[YOUR GOAL]: Given the entries that follow, write out exactly the lines starting at the one containing "screen in offline" and ending at the one containing "При раскрытии $-(x+7)$", both ends included, and only those.

- - -

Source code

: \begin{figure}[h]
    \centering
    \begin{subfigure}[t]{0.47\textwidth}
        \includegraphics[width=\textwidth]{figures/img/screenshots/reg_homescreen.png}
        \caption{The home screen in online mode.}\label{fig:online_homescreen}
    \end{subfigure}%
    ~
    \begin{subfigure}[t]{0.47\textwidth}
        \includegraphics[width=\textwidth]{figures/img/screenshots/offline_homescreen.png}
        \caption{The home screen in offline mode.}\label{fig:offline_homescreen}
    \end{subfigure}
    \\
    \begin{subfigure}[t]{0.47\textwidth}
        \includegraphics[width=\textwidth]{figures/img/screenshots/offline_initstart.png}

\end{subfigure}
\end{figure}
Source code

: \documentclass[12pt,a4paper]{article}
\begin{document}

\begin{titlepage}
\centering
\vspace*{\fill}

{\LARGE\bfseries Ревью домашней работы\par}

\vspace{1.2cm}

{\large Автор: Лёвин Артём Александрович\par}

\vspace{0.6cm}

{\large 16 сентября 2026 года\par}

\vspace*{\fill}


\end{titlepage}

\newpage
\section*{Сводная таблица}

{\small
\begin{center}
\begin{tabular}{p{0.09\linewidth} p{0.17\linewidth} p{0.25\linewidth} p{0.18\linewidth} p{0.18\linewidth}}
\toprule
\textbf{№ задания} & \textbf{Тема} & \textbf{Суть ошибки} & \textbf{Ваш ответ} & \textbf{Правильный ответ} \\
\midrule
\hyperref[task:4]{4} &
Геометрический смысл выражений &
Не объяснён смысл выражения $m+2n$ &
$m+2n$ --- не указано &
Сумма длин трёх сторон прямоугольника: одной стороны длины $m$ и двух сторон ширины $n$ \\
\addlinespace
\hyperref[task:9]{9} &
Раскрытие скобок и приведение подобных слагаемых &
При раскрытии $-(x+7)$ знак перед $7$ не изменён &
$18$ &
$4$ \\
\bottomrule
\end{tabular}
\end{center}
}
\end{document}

- - -

[EXERCISE RESULT]:
        \caption{The home screen in offline mode.}\label{fig:offline_homescreen}
    \end{subfigure}
    \\
    \begin{subfigure}[t]{0.47\textwidth}
        \includegraphics[width=\textwidth]{figures/img/screenshots/offline_initstart.png}

\end{subfigure}
\end{figure}
Source code

: \documentclass[12pt,a4paper]{article}
\begin{document}

\begin{titlepage}
\centering
\vspace*{\fill}

{\LARGE\bfseries Ревью домашней работы\par}

\vspace{1.2cm}

{\large Автор: Лёвин Артём Александрович\par}

\vspace{0.6cm}

{\large 16 сентября 2026 года\par}

\vspace*{\fill}


\end{titlepage}

\newpage
\section*{Сводная таблица}

{\small
\begin{center}
\begin{tabular}{p{0.09\linewidth} p{0.17\linewidth} p{0.25\linewidth} p{0.18\linewidth} p{0.18\linewidth}}
\toprule
\textbf{№ задания} & \textbf{Тема} & \textbf{Суть ошибки} & \textbf{Ваш ответ} & \textbf{Правильный ответ} \\
\midrule
\hyperref[task:4]{4} &
Геометрический смысл выражений &
Не объяснён смысл выражения $m+2n$ &
$m+2n$ --- не указано &
Сумма длин трёх сторон прямоугольника: одной стороны длины $m$ и двух сторон ширины $n$ \\
\addlinespace
\hyperref[task:9]{9} &
Раскрытие скобок и приведение подобных слагаемых &
При раскрытии $-(x+7)$ знак перед $7$ не изменён &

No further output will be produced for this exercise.